Famed Pitt track legend John Woodruff inducted into Collegiate Athlete Hall of Fame

JOHN WOODRUFF 

 

Courier editor helped pay for Woodruff’s living expenses while at Pitt

 

Former University of Pittsburgh track and field legend John Woodruff was inducted posthumously into the Collegiate Athlete Hall of Fame for track & field, as announced by the U.S. Track & Field and Cross Country Coaches Association (USTFCCCA) on Thursday afternoon, April 14. Woodruff is one of 30 members in the inaugural Hall of Fame class, the New Pittsburgh Courier has learned.
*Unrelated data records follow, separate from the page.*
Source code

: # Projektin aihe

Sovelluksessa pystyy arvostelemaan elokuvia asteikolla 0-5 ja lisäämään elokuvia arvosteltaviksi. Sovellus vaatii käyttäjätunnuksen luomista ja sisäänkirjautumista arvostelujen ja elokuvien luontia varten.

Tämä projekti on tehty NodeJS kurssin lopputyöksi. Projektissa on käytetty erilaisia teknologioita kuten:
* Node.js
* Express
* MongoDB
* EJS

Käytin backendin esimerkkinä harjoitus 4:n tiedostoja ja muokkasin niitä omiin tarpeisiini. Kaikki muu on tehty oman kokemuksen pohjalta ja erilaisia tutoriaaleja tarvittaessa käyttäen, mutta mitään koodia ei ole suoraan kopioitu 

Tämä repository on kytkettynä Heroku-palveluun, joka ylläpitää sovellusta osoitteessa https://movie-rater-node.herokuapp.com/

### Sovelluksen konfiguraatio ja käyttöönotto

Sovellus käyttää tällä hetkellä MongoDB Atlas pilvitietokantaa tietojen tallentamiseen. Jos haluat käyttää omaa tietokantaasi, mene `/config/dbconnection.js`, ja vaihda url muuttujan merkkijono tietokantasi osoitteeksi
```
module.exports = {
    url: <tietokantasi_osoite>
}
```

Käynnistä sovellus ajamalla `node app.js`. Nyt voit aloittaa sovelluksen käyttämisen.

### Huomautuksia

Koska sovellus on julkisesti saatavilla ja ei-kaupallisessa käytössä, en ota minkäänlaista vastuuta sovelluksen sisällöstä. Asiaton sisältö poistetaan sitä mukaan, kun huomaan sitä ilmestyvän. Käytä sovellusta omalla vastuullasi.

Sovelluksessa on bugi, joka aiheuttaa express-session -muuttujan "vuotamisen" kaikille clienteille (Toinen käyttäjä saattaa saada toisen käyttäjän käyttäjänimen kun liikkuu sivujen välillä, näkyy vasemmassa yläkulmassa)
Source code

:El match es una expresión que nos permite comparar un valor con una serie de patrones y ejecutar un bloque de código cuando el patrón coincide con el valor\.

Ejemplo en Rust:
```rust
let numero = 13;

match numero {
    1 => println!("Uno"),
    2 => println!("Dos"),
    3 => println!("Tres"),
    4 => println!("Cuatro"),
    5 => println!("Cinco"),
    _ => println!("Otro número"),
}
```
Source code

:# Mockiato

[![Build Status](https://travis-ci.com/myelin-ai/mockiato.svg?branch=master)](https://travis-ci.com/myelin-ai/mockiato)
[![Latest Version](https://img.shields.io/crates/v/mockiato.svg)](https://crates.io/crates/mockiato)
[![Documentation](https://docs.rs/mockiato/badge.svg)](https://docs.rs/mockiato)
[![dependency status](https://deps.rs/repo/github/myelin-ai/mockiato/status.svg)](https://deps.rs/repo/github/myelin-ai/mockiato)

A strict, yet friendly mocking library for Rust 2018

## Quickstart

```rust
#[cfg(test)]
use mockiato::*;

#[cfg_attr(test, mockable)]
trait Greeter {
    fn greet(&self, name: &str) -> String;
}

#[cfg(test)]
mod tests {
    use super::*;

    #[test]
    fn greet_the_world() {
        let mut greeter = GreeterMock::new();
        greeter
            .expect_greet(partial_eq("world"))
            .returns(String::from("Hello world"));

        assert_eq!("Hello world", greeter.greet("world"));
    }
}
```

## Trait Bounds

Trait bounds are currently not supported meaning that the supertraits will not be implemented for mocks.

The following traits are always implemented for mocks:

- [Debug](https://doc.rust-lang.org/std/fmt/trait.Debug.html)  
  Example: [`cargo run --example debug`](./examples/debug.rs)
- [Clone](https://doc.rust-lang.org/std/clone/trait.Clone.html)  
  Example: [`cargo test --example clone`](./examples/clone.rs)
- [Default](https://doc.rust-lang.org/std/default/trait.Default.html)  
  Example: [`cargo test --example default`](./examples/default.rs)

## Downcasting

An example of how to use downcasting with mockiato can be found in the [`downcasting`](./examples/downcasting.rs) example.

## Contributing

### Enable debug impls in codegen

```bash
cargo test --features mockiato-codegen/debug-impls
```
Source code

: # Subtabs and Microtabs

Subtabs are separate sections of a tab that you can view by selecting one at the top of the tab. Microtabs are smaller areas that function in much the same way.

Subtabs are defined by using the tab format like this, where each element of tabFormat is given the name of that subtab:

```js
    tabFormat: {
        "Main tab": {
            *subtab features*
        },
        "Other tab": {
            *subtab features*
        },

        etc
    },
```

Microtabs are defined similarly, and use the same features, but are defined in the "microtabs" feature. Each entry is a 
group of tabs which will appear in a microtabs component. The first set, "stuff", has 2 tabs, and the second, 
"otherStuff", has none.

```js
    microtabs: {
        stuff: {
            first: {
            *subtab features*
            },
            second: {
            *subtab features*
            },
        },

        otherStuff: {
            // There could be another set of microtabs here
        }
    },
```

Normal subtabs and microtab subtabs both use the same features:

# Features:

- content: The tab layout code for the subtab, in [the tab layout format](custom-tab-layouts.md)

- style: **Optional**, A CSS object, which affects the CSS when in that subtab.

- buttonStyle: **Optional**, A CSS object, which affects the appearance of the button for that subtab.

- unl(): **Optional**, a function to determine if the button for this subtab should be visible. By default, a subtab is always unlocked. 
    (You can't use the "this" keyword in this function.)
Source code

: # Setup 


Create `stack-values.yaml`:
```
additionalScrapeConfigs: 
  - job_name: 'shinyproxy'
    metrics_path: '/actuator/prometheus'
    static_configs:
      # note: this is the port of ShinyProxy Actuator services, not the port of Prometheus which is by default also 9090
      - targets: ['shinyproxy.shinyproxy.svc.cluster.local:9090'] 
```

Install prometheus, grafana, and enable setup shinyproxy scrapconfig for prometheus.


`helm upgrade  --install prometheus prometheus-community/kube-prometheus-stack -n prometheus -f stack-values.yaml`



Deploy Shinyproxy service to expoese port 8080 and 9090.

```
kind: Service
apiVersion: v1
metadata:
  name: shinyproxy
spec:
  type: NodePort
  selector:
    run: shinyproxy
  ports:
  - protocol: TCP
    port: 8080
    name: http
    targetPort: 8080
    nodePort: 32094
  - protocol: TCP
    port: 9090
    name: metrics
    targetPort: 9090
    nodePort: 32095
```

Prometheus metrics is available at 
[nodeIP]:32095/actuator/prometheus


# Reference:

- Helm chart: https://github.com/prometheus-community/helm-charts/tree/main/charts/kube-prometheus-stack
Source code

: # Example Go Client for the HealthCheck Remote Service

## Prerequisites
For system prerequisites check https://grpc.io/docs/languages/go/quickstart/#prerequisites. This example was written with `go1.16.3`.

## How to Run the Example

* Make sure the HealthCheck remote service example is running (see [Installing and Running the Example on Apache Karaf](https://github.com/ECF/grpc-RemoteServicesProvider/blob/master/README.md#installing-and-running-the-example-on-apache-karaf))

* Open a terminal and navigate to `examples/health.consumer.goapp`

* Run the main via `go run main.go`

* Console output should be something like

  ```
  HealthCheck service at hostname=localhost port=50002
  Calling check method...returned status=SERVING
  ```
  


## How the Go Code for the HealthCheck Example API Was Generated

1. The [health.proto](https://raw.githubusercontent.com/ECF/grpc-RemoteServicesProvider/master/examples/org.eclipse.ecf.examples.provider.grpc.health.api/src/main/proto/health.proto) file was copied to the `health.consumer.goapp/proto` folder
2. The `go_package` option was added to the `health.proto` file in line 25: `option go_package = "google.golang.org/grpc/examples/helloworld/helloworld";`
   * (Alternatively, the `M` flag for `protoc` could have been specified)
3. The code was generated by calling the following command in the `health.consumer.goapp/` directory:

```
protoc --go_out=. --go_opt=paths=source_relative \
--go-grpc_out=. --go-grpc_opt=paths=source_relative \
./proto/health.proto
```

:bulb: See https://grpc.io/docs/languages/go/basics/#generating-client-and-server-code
“The Collegiate Athlete Hall of Fame is intended to acknowledge the great athletes who have made collegiate track & field and cross country such incredible sports,” said Sam Seemes, CEO of the USTFCCCA, in a statement. “Not only do we have a large queue of past athletes that are worthy of enshrinement into this hall of fame, we also recognize a vital responsibility in producing first-class presentations to properly commemorate their accomplishments”

During his storied Pitt career, Woodruff collected three straight NCAA titles in the outdoor 800m run from 1937-39 as he is the lone three-time NCAA outdoor champion in program history. Woodruff’s decorated legacy also includes gold medals at the historic Penn Relays.

Woodruff was the first Pitt athlete to earn Olympic gold and did so at the famed 1936 Berlin Summer Olympics. At those ‘36 Games, he was the first of four African Americans to win a gold medal in track and field. Woodruff claimed his gold medal in the 800-meter run, winning a race that is considered one of the most dramatic in Olympic history.

JOHN WOODRUFF visited Pitt in October 2006 to be honored during Homecoming events, including the African American Alumni Council’s Awards Night. From left, AAAC President Linda Wharton Boyd; John Woodruff; Roger Kingdom, gold medalist in the 1984 and 1988 Olympic Games; and Pitt Chancellor Mark A. Nordenberg. (Photo courtesy Pitt Chronicle)

The first class of inductees – 30 chosen solely on their accomplishments while a collegiate athlete – displays excellence in collegiate track & field and cross country at its very best. Combined they have compiled 205 national collegiate individual titles, 99 world records and 19 Olympic gold medals.

Eligibility for induction this year was limited to men who had completed their collegiate eligibility prior to 2000 and women prior to 2010.

Woodruff, for all of the accomplishments he had on the track, is forever linked to a decision made by the University of Pittsburgh in 1937. As told by the Pittsburgh Post-Gazette’s Paul Zeise in a 2007 obituary for Woodruff: “Pitt was scheduled to compete in a multi-team meet at Annapolis, Md., in 1937, but the track coach from the Naval Academy told both Pitt and New York University that their African-Americans were not welcome because there were no accommodations available for Blacks at the school. New York University pulled its team out of the meet, but Pitt coach Carl Olson made the decision to go to the meet and compete without Mr. Woodruff. According to Pitt Emeritus Trustee Herbert Douglas, who was a bronze medalist in the long jump at the 1948 Olympics and a longtime friend of Mr. Woodruff, this snub by the Pitt track team troubled Mr. Woodruff for a long time.”

Woodruff received a formal apology from the university — some 70 years later. Former Chancellor Mark Nordenberg issued the apology to Woodruff during a Pitt football homecoming weekend in 2006.

Woodruff, born in 1915 in Connellsville, Pa., and died in 2007 at age 92, had a connection to the Pittsburgh Courier. When Woodruff was a freshman at Pitt, he had said he “got a room at the YMCA in the Hill District and a job helping to clean Pitt Stadium and the basketball gym after games,” according to the Pitt Chronicle. The Pitt Chronicle later said that “financial assistance from Pitt track coach Carl Olson and from Robert L. Vann, editor and publisher of the Pittsburgh Courier, the leading African American newspaper of the day, helped Woodruff pay his living expenses during his freshman year at Pitt and, subsequently, in Berlin during the Olympic Games.”

Woodruff earned a bachelor’s degree in sociology from Pitt in 1939 then earned a master’s degree at New York University in 1941.